*** Opening Records ***

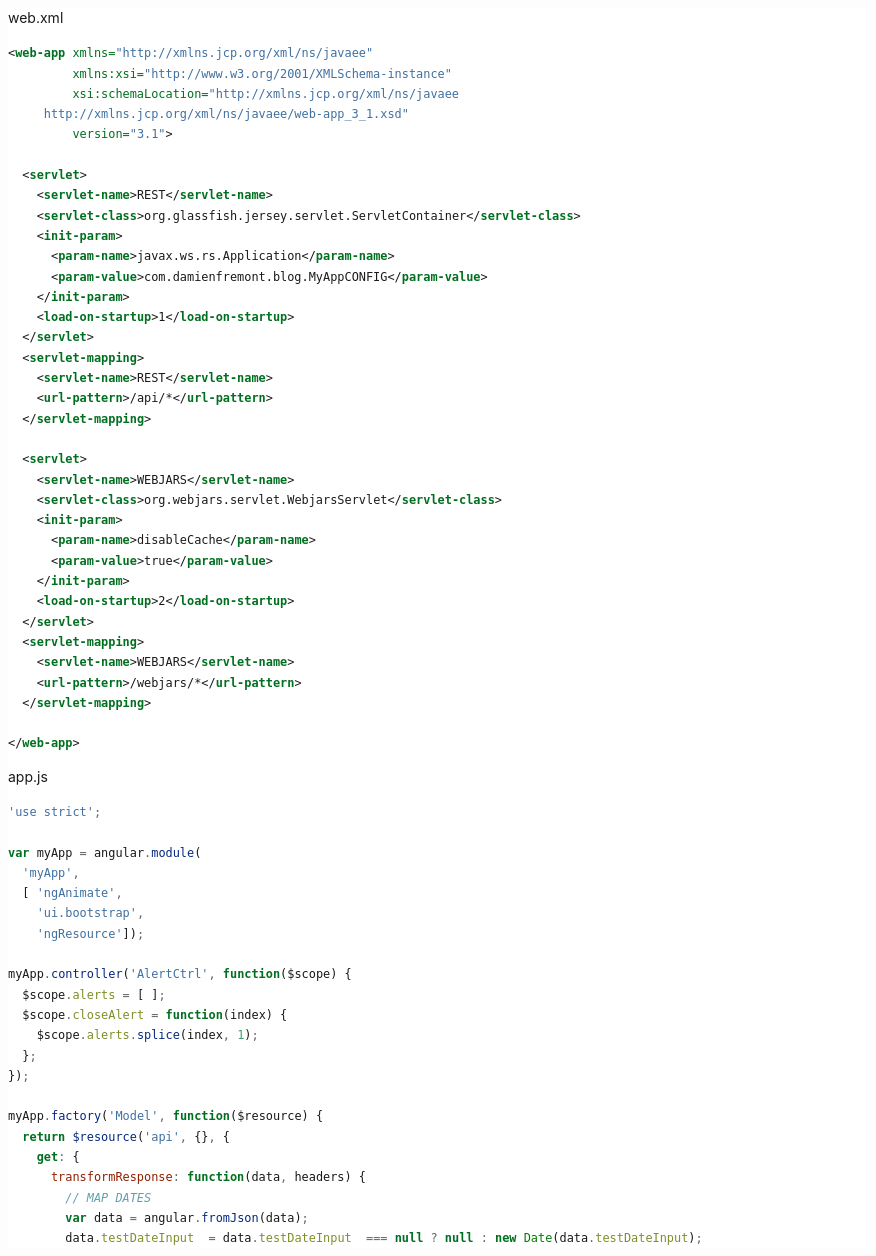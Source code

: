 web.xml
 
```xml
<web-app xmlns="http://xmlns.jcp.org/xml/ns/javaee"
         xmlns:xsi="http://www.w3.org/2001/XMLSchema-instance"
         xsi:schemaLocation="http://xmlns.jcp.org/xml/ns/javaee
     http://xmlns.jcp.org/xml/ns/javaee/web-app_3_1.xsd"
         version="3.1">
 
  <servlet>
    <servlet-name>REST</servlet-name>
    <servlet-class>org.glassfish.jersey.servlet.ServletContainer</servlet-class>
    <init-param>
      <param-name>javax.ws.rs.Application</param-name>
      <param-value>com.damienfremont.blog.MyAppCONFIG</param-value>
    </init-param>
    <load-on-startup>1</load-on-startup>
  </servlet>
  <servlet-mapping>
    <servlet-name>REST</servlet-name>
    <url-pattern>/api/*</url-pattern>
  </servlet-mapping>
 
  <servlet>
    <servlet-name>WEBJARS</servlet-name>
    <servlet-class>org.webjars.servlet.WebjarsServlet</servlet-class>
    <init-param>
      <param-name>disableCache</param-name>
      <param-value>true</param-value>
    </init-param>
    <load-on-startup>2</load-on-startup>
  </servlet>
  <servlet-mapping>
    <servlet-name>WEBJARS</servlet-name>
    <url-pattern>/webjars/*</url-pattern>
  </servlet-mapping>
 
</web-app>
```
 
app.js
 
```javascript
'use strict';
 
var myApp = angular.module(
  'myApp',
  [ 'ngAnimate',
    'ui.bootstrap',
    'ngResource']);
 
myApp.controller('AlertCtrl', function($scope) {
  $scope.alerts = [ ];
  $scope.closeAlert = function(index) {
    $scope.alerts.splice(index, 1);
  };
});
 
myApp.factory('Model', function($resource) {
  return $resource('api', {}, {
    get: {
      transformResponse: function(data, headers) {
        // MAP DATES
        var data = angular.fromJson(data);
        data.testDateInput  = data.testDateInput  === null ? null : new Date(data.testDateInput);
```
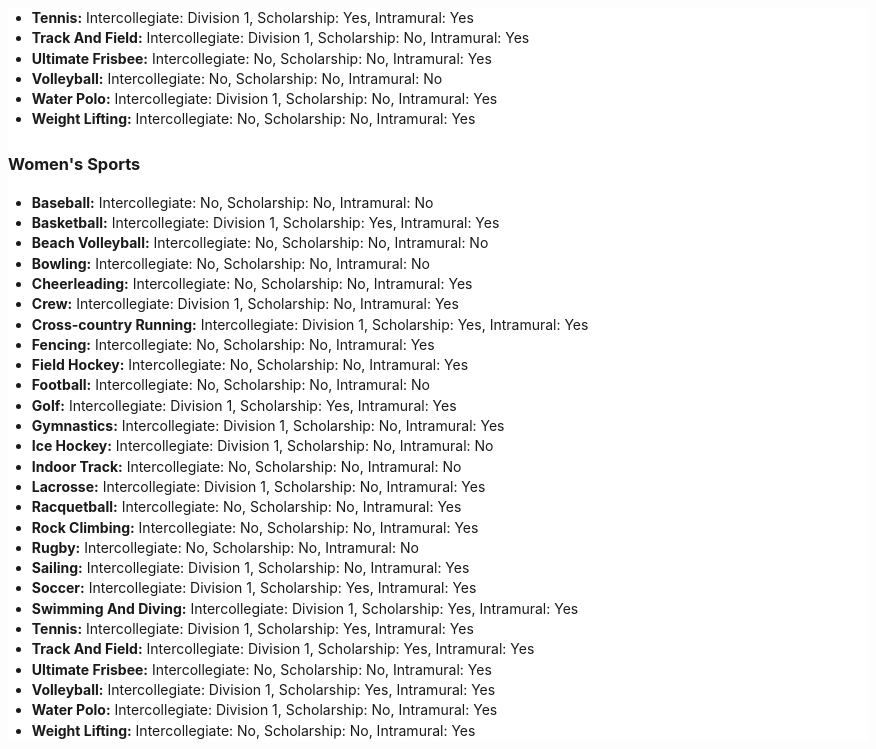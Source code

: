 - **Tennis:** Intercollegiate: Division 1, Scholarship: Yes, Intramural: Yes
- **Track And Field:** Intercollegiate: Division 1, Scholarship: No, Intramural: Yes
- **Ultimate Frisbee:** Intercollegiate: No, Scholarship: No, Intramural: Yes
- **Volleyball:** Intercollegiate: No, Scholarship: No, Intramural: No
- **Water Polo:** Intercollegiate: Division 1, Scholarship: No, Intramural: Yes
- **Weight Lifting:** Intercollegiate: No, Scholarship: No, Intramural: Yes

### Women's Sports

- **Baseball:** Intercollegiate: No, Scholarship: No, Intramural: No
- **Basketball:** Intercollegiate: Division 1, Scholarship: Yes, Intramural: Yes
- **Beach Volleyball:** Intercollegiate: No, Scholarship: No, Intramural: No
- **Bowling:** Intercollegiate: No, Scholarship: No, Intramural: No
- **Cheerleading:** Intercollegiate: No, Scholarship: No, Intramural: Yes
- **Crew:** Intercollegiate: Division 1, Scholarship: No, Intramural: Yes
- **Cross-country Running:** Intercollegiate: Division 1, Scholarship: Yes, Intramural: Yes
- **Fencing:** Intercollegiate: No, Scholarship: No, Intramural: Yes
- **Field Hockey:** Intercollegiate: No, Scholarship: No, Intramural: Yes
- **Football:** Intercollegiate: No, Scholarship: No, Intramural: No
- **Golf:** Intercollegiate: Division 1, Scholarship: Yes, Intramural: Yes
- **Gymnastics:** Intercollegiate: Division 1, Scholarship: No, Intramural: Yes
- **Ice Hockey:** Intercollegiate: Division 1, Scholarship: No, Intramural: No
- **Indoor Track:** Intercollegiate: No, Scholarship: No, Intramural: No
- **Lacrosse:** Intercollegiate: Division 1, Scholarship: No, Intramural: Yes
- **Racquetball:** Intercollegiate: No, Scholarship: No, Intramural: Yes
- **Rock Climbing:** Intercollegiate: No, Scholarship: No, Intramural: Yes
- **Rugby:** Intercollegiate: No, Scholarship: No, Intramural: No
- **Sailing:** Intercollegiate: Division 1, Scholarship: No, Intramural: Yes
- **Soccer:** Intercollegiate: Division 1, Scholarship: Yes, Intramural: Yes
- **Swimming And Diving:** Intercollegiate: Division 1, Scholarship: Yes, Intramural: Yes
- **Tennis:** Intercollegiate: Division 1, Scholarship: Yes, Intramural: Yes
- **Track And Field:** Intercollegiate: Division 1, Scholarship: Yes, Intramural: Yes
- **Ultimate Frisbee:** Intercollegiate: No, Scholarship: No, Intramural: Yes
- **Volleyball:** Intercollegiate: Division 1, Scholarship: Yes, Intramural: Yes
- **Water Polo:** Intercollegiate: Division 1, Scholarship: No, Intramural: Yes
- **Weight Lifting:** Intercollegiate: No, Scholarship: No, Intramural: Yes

*** Closing Records ***

» What you have to do
Copy these entries precisely and drop any picture.

» Response
Source code

: web.xml
 
```xml
<web-app xmlns="http://xmlns.jcp.org/xml/ns/javaee"
         xmlns:xsi="http://www.w3.org/2001/XMLSchema-instance"
         xsi:schemaLocation="http://xmlns.jcp.org/xml/ns/javaee
     http://xmlns.jcp.org/xml/ns/javaee/web-app_3_1.xsd"
         version="3.1">
 
  <servlet>
    <servlet-name>REST</servlet-name>
    <servlet-class>org.glassfish.jersey.servlet.ServletContainer</servlet-class>
    <init-param>
      <param-name>javax.ws.rs.Application</param-name>
      <param-value>com.damienfremont.blog.MyAppCONFIG</param-value>
    </init-param>
    <load-on-startup>1</load-on-startup>
  </servlet>
  <servlet-mapping>
    <servlet-name>REST</servlet-name>
    <url-pattern>/api/*</url-pattern>
  </servlet-mapping>
 
  <servlet>
    <servlet-name>WEBJARS</servlet-name>
    <servlet-class>org.webjars.servlet.WebjarsServlet</servlet-class>
    <init-param>
      <param-name>disableCache</param-name>
      <param-value>true</param-value>
    </init-param>
    <load-on-startup>2</load-on-startup>
  </servlet>
  <servlet-mapping>
    <servlet-name>WEBJARS</servlet-name>
    <url-pattern>/webjars/*</url-pattern>
  </servlet-mapping>
 
</web-app>
```
 
app.js
 
```javascript
'use strict';
 
var myApp = angular.module(
  'myApp',
  [ 'ngAnimate',
    'ui.bootstrap',
    'ngResource']);
 
myApp.controller('AlertCtrl', function($scope) {
  $scope.alerts = [ ];
  $scope.closeAlert = function(index) {
    $scope.alerts.splice(index, 1);
  };
});
 
myApp.factory('Model', function($resource) {
  return $resource('api', {}, {
    get: {
      transformResponse: function(data, headers) {
        // MAP DATES
        var data = angular.fromJson(data);
        data.testDateInput  = data.testDateInput  === null ? null : new Date(data.testDateInput);
```
Source code

: - **Tennis:** Intercollegiate: Division 1, Scholarship: Yes, Intramural: Yes
- **Track And Field:** Intercollegiate: Division 1, Scholarship: No, Intramural: Yes
- **Ultimate Frisbee:** Intercollegiate: No, Scholarship: No, Intramural: Yes
- **Volleyball:** Intercollegiate: No, Scholarship: No, Intramural: No
- **Water Polo:** Intercollegiate: Division 1, Scholarship: No, Intramural: Yes
- **Weight Lifting:** Intercollegiate: No, Scholarship: No, Intramural: Yes

### Women's Sports

- **Baseball:** Intercollegiate: No, Scholarship: No, Intramural: No
- **Basketball:** Intercollegiate: Division 1, Scholarship: Yes, Intramural: Yes
- **Beach Volleyball:** Intercollegiate: No, Scholarship: No, Intramural: No
- **Bowling:** Intercollegiate: No, Scholarship: No, Intramural: No
- **Cheerleading:** Intercollegiate: No, Scholarship: No, Intramural: Yes
- **Crew:** Intercollegiate: Division 1, Scholarship: No, Intramural: Yes
- **Cross-country Running:** Intercollegiate: Division 1, Scholarship: Yes, Intramural: Yes
- **Fencing:** Intercollegiate: No, Scholarship: No, Intramural: Yes
- **Field Hockey:** Intercollegiate: No, Scholarship: No, Intramural: Yes
- **Football:** Intercollegiate: No, Scholarship: No, Intramural: No
- **Golf:** Intercollegiate: Division 1, Scholarship: Yes, Intramural: Yes
- **Gymnastics:** Intercollegiate: Division 1, Scholarship: No, Intramural: Yes
- **Ice Hockey:** Intercollegiate: Division 1, Scholarship: No, Intramural: No
- **Indoor Track:** Intercollegiate: No, Scholarship: No, Intramural: No
- **Lacrosse:** Intercollegiate: Division 1, Scholarship: No, Intramural: Yes
- **Racquetball:** Intercollegiate: No, Scholarship: No, Intramural: Yes
- **Rock Climbing:** Intercollegiate: No, Scholarship: No, Intramural: Yes
- **Rugby:** Intercollegiate: No, Scholarship: No, Intramural: No
- **Sailing:** Intercollegiate: Division 1, Scholarship: No, Intramural: Yes
- **Soccer:** Intercollegiate: Division 1, Scholarship: Yes, Intramural: Yes
- **Swimming And Diving:** Intercollegiate: Division 1, Scholarship: Yes, Intramural: Yes
- **Tennis:** Intercollegiate: Division 1, Scholarship: Yes, Intramural: Yes
- **Track And Field:** Intercollegiate: Division 1, Scholarship: Yes, Intramural: Yes
- **Ultimate Frisbee:** Intercollegiate: No, Scholarship: No, Intramural: Yes
- **Volleyball:** Intercollegiate: Division 1, Scholarship: Yes, Intramural: Yes
- **Water Polo:** Intercollegiate: Division 1, Scholarship: No, Intramural: Yes
- **Weight Lifting:** Intercollegiate: No, Scholarship: No, Intramural: Yes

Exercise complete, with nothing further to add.